Why a plain request fails on Gumtree
If you point a bare HTTP client at a Gumtree search URL, you rarely get the tiles you came for. Two things work against you. First, Gumtree renders much of the results grid client-side: the server ships a lightweight shell and the listing tiles fill in as the page's JavaScript runs, so the initial HTML you get from a plain requests.get is often missing the very tiles you want to parse. Second, Gumtree watches for automated traffic. Datacenter IP ranges and request patterns that do not look like a real browser get met with a challenge page, a rate limit, or an outright block before you ever reach the listings.

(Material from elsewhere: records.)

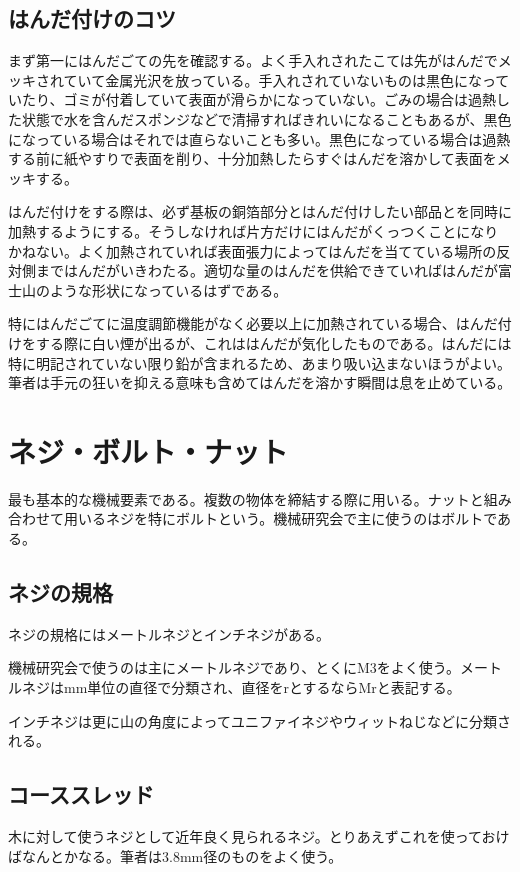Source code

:\documentclass[a4paper,titlepage,here]{ujarticle}
\begin{document}
\subsection{はんだ付けのコツ}
まず第一にはんだごての先を確認する。よく手入れされたこては先がはんだでメッキされていて金属光沢を放っている。手入れされていないものは黒色になっていたり、ゴミが付着していて表面が滑らかになっていない。ごみの場合は過熱した状態で水を含んだスポンジなどで清掃すればきれいになることもあるが、黒色になっている場合はそれでは直らないことも多い。黒色になっている場合は過熱する前に紙やすりで表面を削り、十分加熱したらすぐはんだを溶かして表面をメッキする。

はんだ付けをする際は、必ず基板の銅箔部分とはんだ付けしたい部品とを同時に加熱するようにする。そうしなければ片方だけにはんだがくっつくことになりかねない。よく加熱されていれば表面張力によってはんだを当てている場所の反対側まではんだがいきわたる。適切な量のはんだを供給できていればはんだが富士山のような形状になっているはずである。

特にはんだごてに温度調節機能がなく必要以上に加熱されている場合、はんだ付けをする際に白い煙が出るが、これははんだが気化したものである。はんだには特に明記されていない限り鉛が含まれるため、あまり吸い込まないほうがよい。筆者は手元の狂いを抑える意味も含めてはんだを溶かす瞬間は息を止めている。
\section{ネジ・ボルト・ナット}
最も基本的な機械要素である。複数の物体を締結する際に用いる。ナットと組み合わせて用いるネジを特にボルトという。機械研究会で主に使うのはボルトである。
\subsection{ネジの規格}
ネジの規格にはメートルネジとインチネジがある。

機械研究会で使うのは主にメートルネジであり、とくにM3をよく使う。メートルネジはmm単位の直径で分類され、直径をrとするならMrと表記する。

インチネジは更に山の角度によってユニファイネジやウィットねじなどに分類される。
\subsection{コーススレッド}
木に対して使うネジとして近年良く見られるネジ。とりあえずこれを使っておけばなんとかなる。筆者は3.8mm径のものをよく使う。
\end{document}
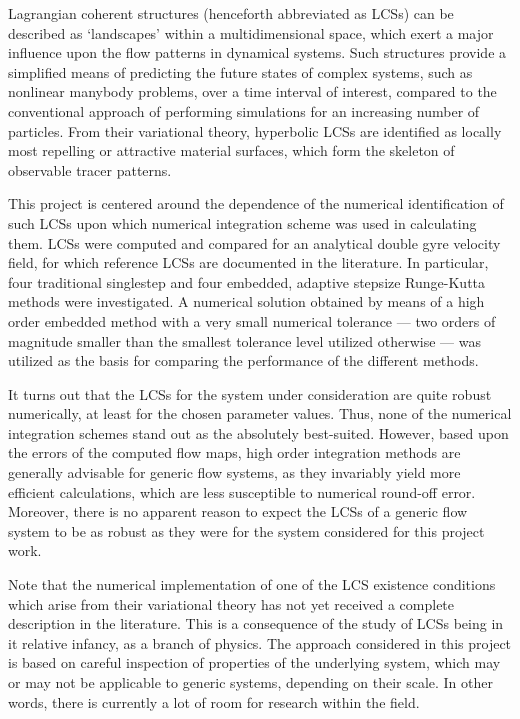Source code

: Lagrangian coherent structures (henceforth abbreviated as LCSs) can be described
as `landscapes' within a multidimensional space, which exert a major influence
upon the flow patterns in dynamical systems. Such structures provide a
simplified means of predicting the future states of complex systems, such as
nonlinear manybody problems, over a time interval of interest, compared to the
conventional approach of performing simulations for an increasing number of
particles. From their variational theory, hyperbolic LCSs are identified as
locally most repelling or attractive material surfaces, which form the skeleton
of observable tracer patterns.

This project is centered around the dependence of the numerical identification
of such LCSs upon which numerical integration scheme was used in calculating
them. LCSs were computed and compared for an analytical double gyre velocity
field, for which reference LCSs are documented in the literature. In particular,
four traditional singlestep and four embedded, adaptive
stepsize Runge-Kutta methods were investigated.
A numerical solution obtained by means of a high order embedded method with
a very small numerical tolerance --- two orders of magnitude smaller than the
smallest tolerance level utilized otherwise --- was utilized as the basis
for comparing the performance of the different methods.

It turns out that the LCSs for the system under consideration are quite robust
numerically, at least for the chosen parameter values. Thus, none of the
numerical integration schemes stand out as the absolutely best-suited. However,
based upon the errors of the computed flow maps, high order integration
methods are generally advisable for generic flow systems, as they invariably
yield more efficient calculations, which are less susceptible to numerical
round-off error. Moreover, there is no apparent reason to expect the LCSs of
a generic flow system to be as robust as they were for the system considered
for this project work.

Note that the numerical implementation of one of the LCS existence conditions
which arise from their variational theory has not yet received a complete
description in the literature. This is a consequence of the study of LCSs
being in it relative infancy, as a branch of physics. The approach
considered in this project is based on careful inspection of properties of the
underlying system, which may or may not be applicable to generic systems,
depending on their scale. In other words, there is currently a lot of room for
research within the field.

So a working Gumtree scraper needs two things in one request: a browser that renders the page, and an IP that Gumtree reads as a real visitor. You can assemble that yourself with a headless browser and a pool of rotating residential proxies, but keeping that stack healthy is most of the work. The Crawling API folds both into a single call: you send it the search URL, it renders the page behind a trusted residential IP, handles the rotation and any CAPTCHA, and returns finished HTML for you to parse.
Prerequisites
You need a few things in place before writing any code. None of them take long.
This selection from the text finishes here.